3.3. Centralized Driving Directions to Minimize Infrastructure Congestion and Risk

An alternative line of research addresses the challenge of centralized, intelligent traffic planning by dynamically diverting vehicles in real-time to reduce both localized risks and overall network congestion. The goal is to develop traffic management systems in which a central planner optimizes vehicle routes to protect vulnerable infrastructure, such as bridges, while simultaneously minimizing congestion across the monitored road network.

Major contributions in this field include [40] that developed a real-time optimization model that assigns vehicle paths to minimize risk to sensitive road structures. If vehicles are diverted, the algorithm seeks paths that lessen congestion elsewhere in the network. Computational experiments with real data confirmed the model’s efficacy in preventing dangerous situations while managing overall congestion. A comprehensive review of methods bridging user equilibrium and system optimum in static traffic assignment was provided in [41], detailing approaches where a central coordinator assigns optimal paths to minimize road congestion. The paper offers algorithms and models relevant to centralized re-routing for congestion management, aligning with the need to balance individual and system-level routing objectives.

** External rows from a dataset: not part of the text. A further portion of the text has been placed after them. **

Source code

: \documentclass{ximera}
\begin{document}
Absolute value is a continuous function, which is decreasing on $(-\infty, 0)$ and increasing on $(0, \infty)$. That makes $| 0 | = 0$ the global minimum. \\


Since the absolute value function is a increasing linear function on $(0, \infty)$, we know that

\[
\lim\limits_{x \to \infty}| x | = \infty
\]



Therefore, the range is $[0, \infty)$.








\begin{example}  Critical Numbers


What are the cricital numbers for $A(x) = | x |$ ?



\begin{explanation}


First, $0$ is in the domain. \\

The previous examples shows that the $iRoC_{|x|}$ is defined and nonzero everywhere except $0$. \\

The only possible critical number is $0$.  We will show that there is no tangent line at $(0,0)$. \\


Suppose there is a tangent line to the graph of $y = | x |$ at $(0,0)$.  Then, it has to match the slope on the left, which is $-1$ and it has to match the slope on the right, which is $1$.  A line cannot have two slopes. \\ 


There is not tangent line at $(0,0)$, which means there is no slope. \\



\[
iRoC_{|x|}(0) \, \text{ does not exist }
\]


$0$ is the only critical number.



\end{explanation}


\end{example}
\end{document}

4. Travel Time Prediction Based on Structured Data

In this section, a review of the major commercial and governmental traffic data APIs is first proposed, highlighting the types of information they provide and their relevance for real-time traffic analysis. Then, a survey of the main travel time prediction techniques is presented, discussing the underlying methodologies, data requirements, and applicability to dynamic routing scenarios.

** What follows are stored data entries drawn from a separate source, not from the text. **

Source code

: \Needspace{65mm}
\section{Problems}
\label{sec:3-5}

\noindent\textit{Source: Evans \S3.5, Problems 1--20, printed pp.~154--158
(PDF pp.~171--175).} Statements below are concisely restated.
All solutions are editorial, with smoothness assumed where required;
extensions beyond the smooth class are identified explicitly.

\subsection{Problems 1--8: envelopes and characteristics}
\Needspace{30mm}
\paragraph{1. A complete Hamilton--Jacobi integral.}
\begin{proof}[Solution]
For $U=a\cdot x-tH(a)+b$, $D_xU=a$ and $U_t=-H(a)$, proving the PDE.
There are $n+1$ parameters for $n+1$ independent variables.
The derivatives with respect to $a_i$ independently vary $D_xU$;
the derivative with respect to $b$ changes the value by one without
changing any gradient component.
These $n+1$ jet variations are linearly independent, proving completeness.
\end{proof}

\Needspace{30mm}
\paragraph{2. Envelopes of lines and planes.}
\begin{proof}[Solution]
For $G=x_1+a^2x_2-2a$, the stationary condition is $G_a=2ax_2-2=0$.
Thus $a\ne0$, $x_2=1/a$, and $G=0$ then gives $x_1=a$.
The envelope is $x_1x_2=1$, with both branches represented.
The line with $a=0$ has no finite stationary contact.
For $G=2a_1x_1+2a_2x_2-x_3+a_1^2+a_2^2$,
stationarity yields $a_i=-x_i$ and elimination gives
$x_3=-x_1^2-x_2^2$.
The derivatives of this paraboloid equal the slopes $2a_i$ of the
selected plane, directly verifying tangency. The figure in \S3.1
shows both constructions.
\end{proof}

4.1. Structured Traffic Data APIs

Commercial and governmental traffic data APIs form the backbone of most real-time navigation systems. These services typically provide structured information such as current traffic speeds, congestion levels, incident reports, and estimated travel times. Data are generally collected from probe vehicles, road sensors, and crowd-sourced user reports, ensuring relatively high coverage and temporal resolution. Some of the most commonly used APIs are provided by Google Maps. For example, Ref. [42] used Google Maps APIs to collect real-world, recent speed data across defined geographic areas, enabling the study of urban traffic behavior and speed estimation based on both time of day and day of week. Their study, validated in Boston (MA, USA), identified congestion clusters and provided managerial insights for improving network efficiency. Similarly, Ref. [43] employed the Google Maps Distance Matrix API for real-time incident detection by continuously analyzing traffic data and identifying anomalies through a mathematical model that compared current, regular, and historical traffic flows. In [44], the authors used travel time data from the Google Maps API to study temporal and spatial congestion patterns in Jeddah, Saudi Arabia (a city with narrow, high-traffic corridors and limited public transit). They defined a real-time congestion index to quantify traffic flow.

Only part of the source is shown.